基礎断熱のシロアリ被害への影響度は?対策法や被害を紹介
新築でもシロアリ被害に遭うことがあります。なかでも、床下に基礎断熱を取り入れているお宅は特に注意が必要です。
基礎断熱は床下の温度を一定に保ち、住む人に快適な暮らしをもたらしますが、人だけではなくシロアリにとっても居心地のよい空間を作ってしまうのです。
この記事では、基礎断熱の住宅がシロアリ被害に遭わないための予防法や、すでにシロアリ被害を受けている場合の対処法をご紹介します。
そもそも基礎断熱工法とは
基礎断熱工法とは、建物の基礎部分に断熱材を使用して断熱性能を向上させる施工法のことです。基礎は土地との接点であるため、熱や湿気の侵入を防がなければ快適な生活が送れません。
基礎断熱は建物の外周を断熱材で囲い、床下空間と室内がつながった空間することで、高い断熱性と気密性を確保します。
基礎断熱と床断熱の違い
基礎断熱は「建物全体」をひとつの空間として断熱層を施工する方法です。床断熱は「床下」に対して断熱施工を行ないます。
基礎断熱は床下の冷気も防げるのが大きな特徴です。床断熱は部分的な施工となるので費用を抑えられますが、床下の冷気を防ぐのが難しくなります。高気密・高断熱の住宅にしたい場合は、基礎断熱工法のほうが適しているでしょう。
基礎外断熱と基礎内断熱の違い
基礎断熱には「基礎外断熱」と「基礎内断熱」の2種類があります。
基礎外断熱は、基礎の外側部分に断熱材を施工する方法です。外側を覆うため、高い断熱性が期待できます。ただし、地中からシロアリが断熱材を伝って屋内に侵入しやすいというデメリットがあります。
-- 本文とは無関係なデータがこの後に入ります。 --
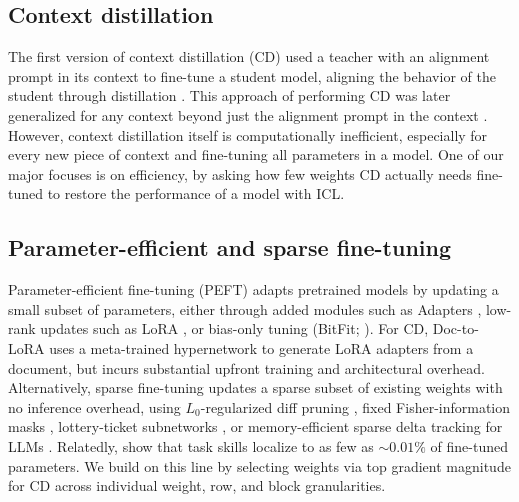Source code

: \documentclass{article} %
\newcommand{\todo}[1]{{\color{red}[TODO: #1]}}
\begin{document}
\subsection{Context distillation}

The first version of context distillation (CD) used a teacher with an alignment prompt in its context to fine-tune a student model, aligning the behavior of the student through distillation \citep{askell2021general}. This approach of performing CD was later generalized for any context beyond just the alignment prompt in the context \citep{snell2022learning}. However, context distillation itself is computationally inefficient, especially for every new piece of context and fine-tuning all parameters in a model. One of our major focuses is on efficiency, by asking how few weights CD actually needs fine-tuned to restore the performance of a model with ICL.


\subsection{Parameter-efficient and sparse fine-tuning}

Parameter-efficient fine-tuning (PEFT) adapts pretrained models by updating a small subset of parameters, either through added modules such as Adapters \citep{houlsby2019parameter}, low-rank updates such as LoRA \citep{hu2022lora}, or bias-only tuning (BitFit; \citealp{zaken2022bitfit}). For CD, Doc-to-LoRA \citep{charakorn2026doctolora} uses a meta-trained hypernetwork to generate LoRA adapters from a document, but incurs substantial upfront training and architectural overhead. Alternatively, sparse fine-tuning updates a sparse subset of existing weights with no inference overhead, using $L_0$-regularized diff pruning \citep{guo2021diffpruning}, fixed Fisher-information masks \citep{sung2021fish}, lottery-ticket subnetworks \citep{ansell2022composable}, or memory-efficient sparse delta tracking for LLMs \citep{ansell2024spiel}. Relatedly, \citet{panigrahi2023skill} show that task skills localize to as few as $\sim 0.01\%$ of fine-tuned parameters. We build on this line by selecting weights via top gradient magnitude for CD across individual weight, row, and block granularities.
\end{document}
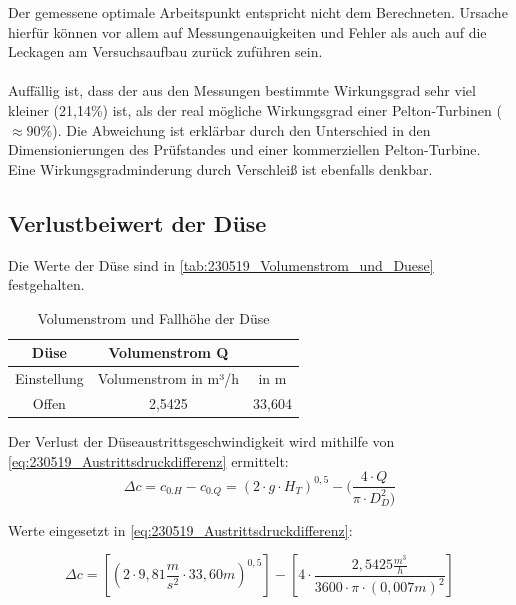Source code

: Der gemessene optimale Arbeitspunkt entspricht nicht dem Berechneten. Ursache hierfür können vor allem auf Messungenauigkeiten und Fehler als auch auf die Leckagen am Versuchsaufbau zurück zuführen sein. \\\\ Auffällig ist, dass der aus den Messungen bestimmte Wirkungsgrad sehr viel kleiner (21,14\%) ist, als der real mögliche Wirkungsgrad einer Pelton-Turbinen ($\approx90\%$). Die Abweichung ist erklärbar durch den  Unterschied in den Dimensionierungen des Prüfstandes und einer kommerziellen Pelton-Turbine. Eine Wirkungsgradminderung durch Verschleiß ist ebenfalls denkbar.

\newpage
\subsection{Verlustbeiwert der Düse}

Die Werte der Düse sind in \autoref{tab:230519_Volumenstrom_und_Duese} festgehalten.

\begin{table}[!ht]
\centering
\caption{Volumenstrom und Fallhöhe der Düse}
\label{tab:230519_Volumenstrom_und_Duese}
\begin{tabular}{|c|c|c|}
\hline
\rowcolor[HTML]{70AD47} 
{\color[HTML]{FFFFFF} Düse}         & {\color[HTML]{FFFFFF} Volumenstrom Q}          & \cellcolor[HTML]{70AD47}{\color[HTML]{FFFFFF}Fallhöhe $H_{T}$ }\\ \hline
\cellcolor[HTML]{A9D08E}Einstellung & \cellcolor[HTML]{5B9BD5}Volumenstrom   in m³/h & \cellcolor[HTML]{5B9BD5}in m              \\ \hline
\rowcolor[HTML]{DDEBF7} 
\cellcolor[HTML]{CFE5A8}Offen       & 2,5425                                         & 33,604                                    \\ \hline
\end{tabular}
\end{table}

Der Verlust der Düseaustrittsgeschwindigkeit wird mithilfe von \autoref{eq:230519_Austrittsdruckdifferenz} ermittelt:
\begin{equation}
\Delta c = c_{0.H} - c_{0.Q} = ( 2\cdot g \cdot H_T)^{0,5} - (\frac{4\cdot Q}{\pi \cdot D_D^2)}
\label{eq:230519_Austrittsdruckdifferenz}
\end{equation}

Werte eingesetzt in \autoref{eq:230519_Austrittsdruckdifferenz}:

$$\Delta c =[( 2\cdot 9,81 \frac{m}{s^2} \cdot 33,60m
)^{0,5}] -[ 4\cdot \frac{2,5425\frac{m^3}{h}}{3600\cdot \pi \cdot (0,007m)^2}] $$

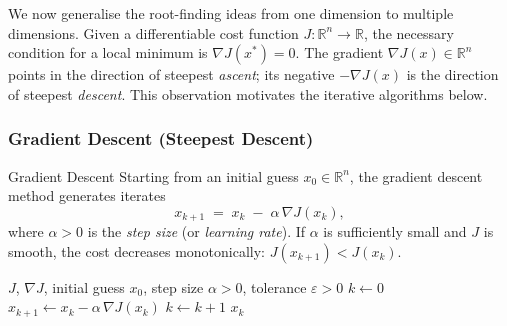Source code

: We now generalise the root-finding ideas from one dimension to multiple dimensions. Given a differentiable cost function $J\colon\mathbb{R}^n\to\mathbb{R}$, the necessary condition for a local minimum is $\nabla J(x^*)=0$. The gradient $\nabla J(x)\in\mathbb{R}^n$ points in the direction of steepest \emph{ascent}; its negative $-\nabla J(x)$ is the direction of steepest \emph{descent}. This observation motivates the iterative algorithms below.

\subsubsection{Gradient Descent (Steepest Descent)}

\begin{defnbox}{Gradient Descent}
	Starting from an initial guess $x_0\in\mathbb{R}^n$, the gradient descent method generates iterates
	\[
	x_{k+1} \;=\; x_k \;-\; \alpha\,\nabla J(x_k),
	\]
	where $\alpha>0$ is the \emph{step size} (or \emph{learning rate}). If $\alpha$ is sufficiently small and $J$ is smooth, the cost decreases monotonically: $J(x_{k+1})<J(x_k)$.
\end{defnbox}

\begin{algorithm}[H]
\caption{Gradient Descent}\label{alg:gradient_descent}
\begin{algorithmic}[1]
\Require $J$, $\nabla J$, initial guess $x_0$, step size $\alpha>0$, tolerance $\varepsilon>0$
\State $k \gets 0$
    \State $x_{k+1} \gets x_k - \alpha\,\nabla J(x_k)$
    \State $k \gets k+1$
\EndWhile
\State \Return $x_k$
\end{algorithmic}
\end{algorithm}

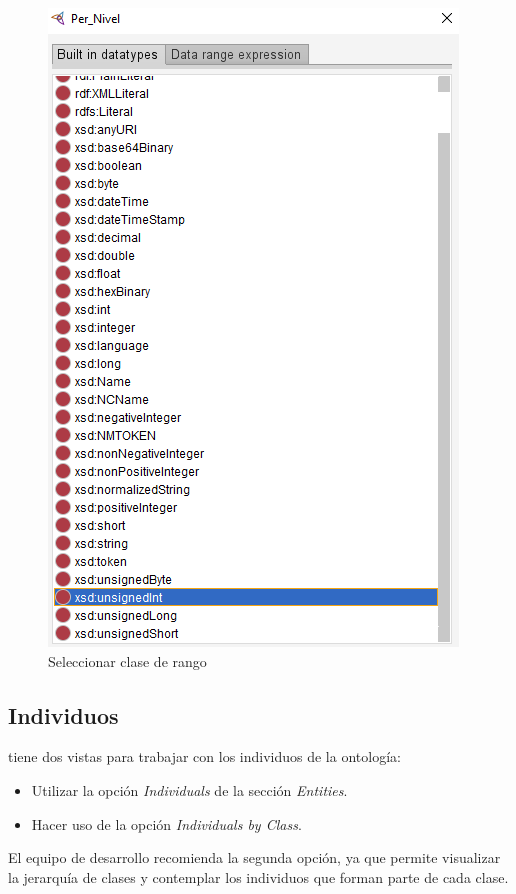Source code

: \begin{enumerate}
    \begin{figure}[ht]
        \centering
        \includegraphics[scale=0.6]{Figures/Protege/CreateDataProp_6.png}
        \caption{Seleccionar clase de rango}
        \label{CreateDataProp_6}
    \end{figure}
\end{enumerate}

\subsection{Individuos}
\protege tiene dos vistas para trabajar con los individuos de la ontología:
\begin{itemize}
    \item Utilizar la opción \textit{Individuals} de la sección \textit{Entities}.
    \item Hacer uso de la opción \textit{Individuals by Class}.
\end{itemize}
El equipo de desarrollo recomienda la segunda opción, ya que permite visualizar la jerarquía de clases y 
contemplar los individuos que forman parte de cada clase.

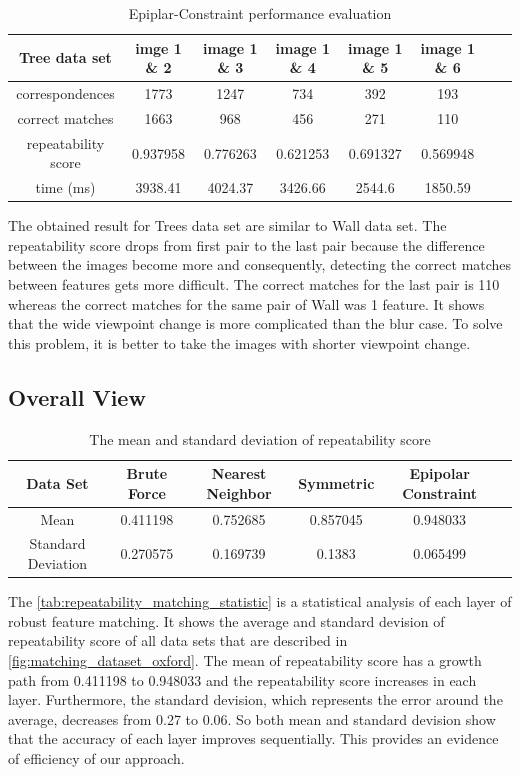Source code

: \begin{table}[H]
  \begin{tabular}{| c || c | c | c | c | c | c | c |}
      \hline
      Tree data set & imge 1 \& 2 & image 1 \& 3 & image 1 \& 4 & image 1 \& 5 & image 1 \& 6 \\ \hline \hline
      correspondences & 1773 & 1247 & 734 & 392 & 193 \\ \hline
      correct matches & 1663 & 968 & 456 & 271 & 110 \\ \hline
      repeatability score & 0.937958 & 0.776263 & 0.621253 & 0.691327 & 0.569948 \\ \hline
      time (ms) & 3938.41 & 4024.37 & 3426.66 & 2544.6 & 1850.59 \\ \hline
  \end{tabular}
  \caption{Epiplar-Constraint performance evaluation} \label{tab:epipolar_matching_tree_eval}
\end{table}

The obtained result for Trees data set are similar to Wall data set. The repeatability score drops from first pair to the last pair because the difference between the images become more and consequently, detecting the correct matches between features gets more difficult. The correct matches for the last pair is 110 whereas the correct matches for the same pair of Wall was 1 feature. It shows that the wide viewpoint change is more complicated than the blur case. To solve this problem, it is better to take the images with shorter viewpoint change. 

\subsection {Overall View}
\begin{table}[H]
\centering
  \begin{tabular}{| c || c | c | c | c | c |}
      \hline
      Data Set & Brute Force & Nearest Neighbor & Symmetric & Epipolar Constraint \\ \hline \hline
      Mean & 0.411198 & 0.752685 & 0.857045 & 0.948033 \\  \hline
      Standard Deviation & 0.270575 & 0.169739 & 0.1383 & 0.065499 \\  \hline
  \end{tabular}
  \caption{The mean and standard deviation of repeatability score} \label{tab:repeatability_matching_statistic}
\end{table}

The \autoref{tab:repeatability_matching_statistic} is a statistical analysis of each layer of robust feature matching. It shows the average and standard devision of repeatability score of all data sets that are described in \autoref{fig:matching_dataset_oxford}. The mean of repeatability score has a growth path from 0.411198 to 0.948033 and the repeatability score increases in each layer. Furthermore, the standard devision, which represents the error around the average, decreases from 0.27 to 0.06. So both mean and standard devision show that the accuracy of each layer improves sequentially. This provides an evidence of efficiency of our approach.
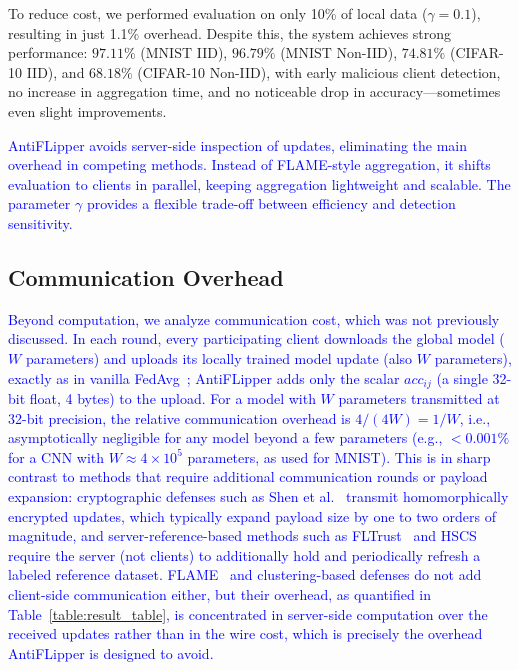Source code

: \documentclass[conference]{IEEEtran}
\begin{document}
To reduce cost, we performed evaluation on only 10\% of local data ($\gamma = 0.1$), resulting in just 1.1\% overhead. Despite this, the system achieves strong performance: $97.11\%$ (MNIST IID), $96.79\%$ (MNIST Non-IID), $74.81\%$ (CIFAR-10 IID), and $68.18\%$ (CIFAR-10 Non-IID), with early malicious client detection, no increase in aggregation time, and no noticeable drop in accuracy—sometimes even slight improvements. 

\textcolor{blue}{AntiFLipper avoids server-side inspection of updates, eliminating the main overhead in competing methods. Instead of FLAME-style aggregation, it shifts evaluation to clients in parallel, keeping aggregation lightweight and scalable. The parameter $\gamma$ provides a flexible trade-off between efficiency and detection sensitivity.}

\subsection{Communication Overhead}
\textcolor{blue}{Beyond computation, we analyze communication cost, which was not previously discussed. In each round, every participating client downloads the global model ($W$ parameters) and uploads its locally trained model update (also $W$ parameters), exactly as in vanilla FedAvg~\cite{fedavg-pmlr-v54-mcmahan17a}; AntiFLipper adds only the scalar $acc_{ij}$ (a single 32-bit float, 4 bytes) to the upload. For a model with $W$ parameters transmitted at 32-bit precision, the relative communication overhead is $4/(4W) = 1/W$, i.e., asymptotically negligible for any model beyond a few parameters (e.g., $<0.001\%$ for a CNN with $W \approx 4\times 10^5$ parameters, as used for MNIST). This is in sharp contrast to methods that require additional communication rounds or payload expansion: cryptographic defenses such as Shen et al.~\cite{shen2024lfrppfl} transmit homomorphically encrypted updates, which typically expand payload size by one to two orders of magnitude, and server-reference-based methods such as FLTrust~\cite{cao2020fltrust} and HSCS~\cite{li2023hscs} require the server (not clients) to additionally hold and periodically refresh a labeled reference dataset. FLAME~\cite{nguyen2022flame} and clustering-based defenses do not add client-side communication either, but their overhead, as quantified in Table~\ref{table:result_table}, is concentrated in server-side computation over the received updates rather than in the wire cost, which is precisely the overhead AntiFLipper is designed to avoid.}
\end{document}
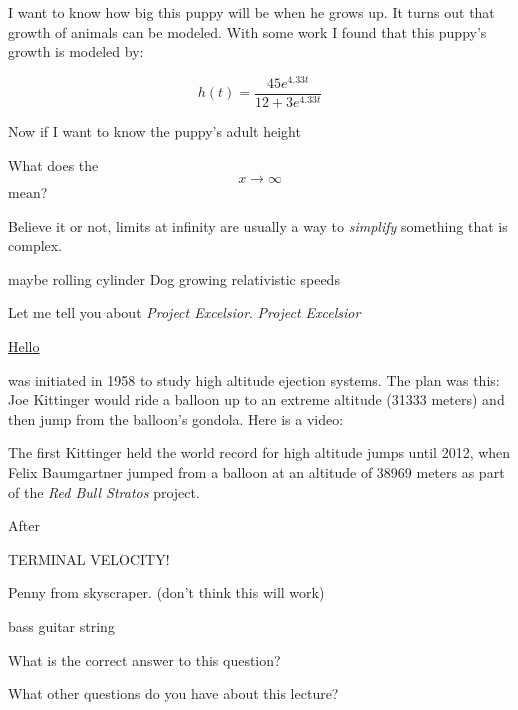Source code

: \documentclass{ximera}
\begin{document}
I want to know how big this puppy will be when he grows up. It turns
out that growth of animals can be modeled. With some work I found that
this puppy's growth is modeled by:

\[
h(t) = \frac{45 e^{4.33 t}}{12+3 e^{4.33 t}}
\]

Now if I want to know the puppy's adult height


\begin{question}
What does the
\[
x\to \infty
\]
mean?
\begin{multipleChoice}
\end{multipleChoice}
\end{question}


Believe it or not, limits at infinity are usually a way to
\textit{simplify} something that is complex.

maybe rolling cylinder
Dog growing
relativistic speeds


Let me tell you about \textit{Project Excelsior}. \textit{Project
  Excelsior}

\href{http://en.wikipedia.org/wiki/Project_Excelsior}{Hello}

was initiated in 1958 to study high altitude ejection systems. The plan
was this: Joe Kittinger would ride a balloon up to an extreme altitude
(31333 meters) and then jump from the balloon's gondola. Here is a
video: 



The first 
Kittinger held the world record for high altitude jumps until 2012,
when Felix Baumgartner jumped from a balloon at an altitude of 38969
meters as part of the \textit{Red Bull Stratos} project.

After 


TERMINAL VELOCITY!


Penny from skyscraper. (don't think this will work)


bass guitar string


\begin{question}
  What is the correct answer to this question?

  \begin{solution}
    \begin{multiple-choice}
    \end{multiple-choice}  
  \end{solution}
\end{question}


\begin{question}
What other questions do you have about this lecture?
\begin{freeResponse}
\end{freeResponse}
\end{question}
\end{document}
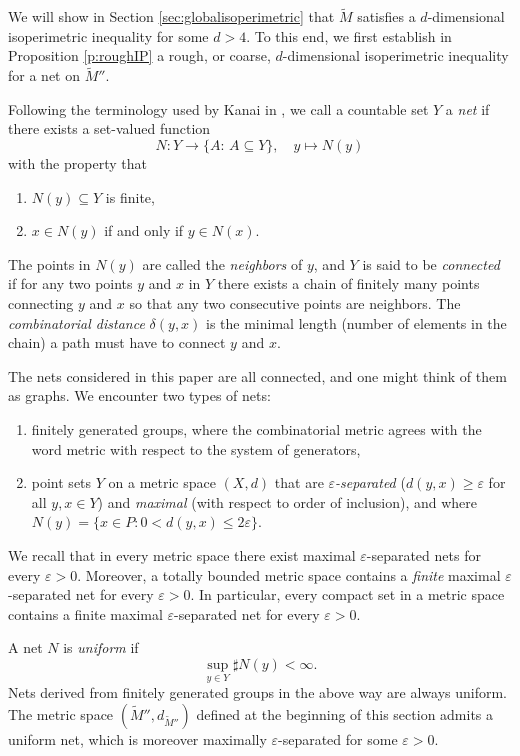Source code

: \documentclass[10pt,letterpaper]{amsart}
\theoremstyle{definition}
\numberwithin{thm}{subsection}
\numberwithin{equation}{section}
\begin{document}
We will show in Section \ref{sec:globalisoperimetric} that $\widetilde{M}$ satisfies a $d$-dimensional isoperimetric inequality for some $d>4$. To this end, we first establish in Proposition \ref{p:roughIP} a rough, or coarse,  $d$-dimensional isoperimetric inequality  for a net on $\widetilde{M}''$.

Following the terminology used by Kanai in \cite{MR792983}, we call a countable set $Y$ a \emph{net} if there exists a set-valued function
\begin{displaymath}
N: Y \to \{A:\, A \subseteq Y\},\quad y\mapsto N(y)
\end{displaymath}
with the property that
\begin{enumerate}
\item $N(y) \subseteq Y$ is finite,
\item $x\in N(y)$ if and only if $y\in N(x)$.
\end{enumerate}
The points in $N(y)$ are called the \emph{neighbors} of $y$, and $Y$ is said to be \emph{connected} if for any two points $y$ and $x$ in $Y$ there exists a chain of finitely many points connecting $y$ and $x$ so that any two consecutive points are neighbors. The \emph{combinatorial distance} $\delta(y,x)$ is the minimal length (number of elements in the chain) a path must have to connect $y$ and $x$.

The nets considered in this paper are all connected, and one might think of them as {graphs}. We encounter two types of nets:
\begin{enumerate}
\item finitely generated groups, where the combinatorial metric agrees with the word metric with respect to the system of generators,
\item point sets $Y$ on a metric space $(X,d)$ that are \emph{$\varepsilon$-separated} ($d(y,x)\geq \varepsilon$ for all $y,x\in Y$) and \emph{maximal} (with respect to order of inclusion), and where $N(y)=\{x\in P: 0<d(y,x)\leq 2\varepsilon\}$.
\end{enumerate}

We recall that in every metric space there exist maximal $\varepsilon$-separated nets for every $\varepsilon>0$. Moreover, a totally bounded metric space contains a \emph{finite} maximal $\varepsilon$-separated net for every $\varepsilon>0$. In particular, every compact set in a metric space contains a finite maximal $\varepsilon$-separated net for every $\varepsilon>0$.

A net $N$ is \emph{uniform} if
\begin{displaymath}
\sup_{y\in Y} \sharp N(y) <\infty.
\end{displaymath}
Nets derived from finitely generated groups in the above way are always uniform. The metric space $(\widetilde{M}'',d_{\widetilde{M}''})$ defined at the beginning of this section admits a uniform net, which is moreover maximally $\varepsilon$-separated for some $\varepsilon>0$.
\end{document}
基礎内断熱は、基礎の内側に断熱材を施工する方法です。断熱効果は劣りますが、シロアリの侵入リスクを低減できます。
基礎断熱のメリット
基礎断熱のメリットを詳しく見ていきましょう。
・気密性が高い
基礎断熱の家は床下に外気が入りにくくなるため、気密性が高くなります。冬は暖かく、夏は涼しく過ごせるのも大きなメリットです。リビング階段や吹き抜けを採用した二階建て住宅にも適しているでしょう。
・施工しやすい
基礎断熱に使う「気密パッキン」は、床断熱に使う「通気パッキン」に比べると施工が簡単です。そのため、業者による仕上がりの差が生じにくいという特長があります。施工時は床下がオープンになり、進捗状態を確認しながら工事を進められるのもメリットです。
・省エネ効果が期待できる
断熱によって伝導体となった基礎コンクリートは蓄熱層として働き、室内を一定の温度に保ちやすくなります。寒暖を問わず室内を「保温」できるようになれば、エアコンの電気代も節約可能です。
ただし、建物全体の気密性を向上させるためには、屋根や壁、窓などにも気密性を考慮した対策が必要になります。
一貫性のある施工で高い気密性を確保できれば、エネルギー効率と快適性の向上につながるでしょう。
・排水管の凍結を防げる
基礎断熱は外気を遮るので、床下と室内の温度がほぼ同じになり、床下配水管の凍結を防げます。床断熱は床下の温度と外気温がほぼ同じになるため、冬季は排水管が凍結する恐れがあるのです。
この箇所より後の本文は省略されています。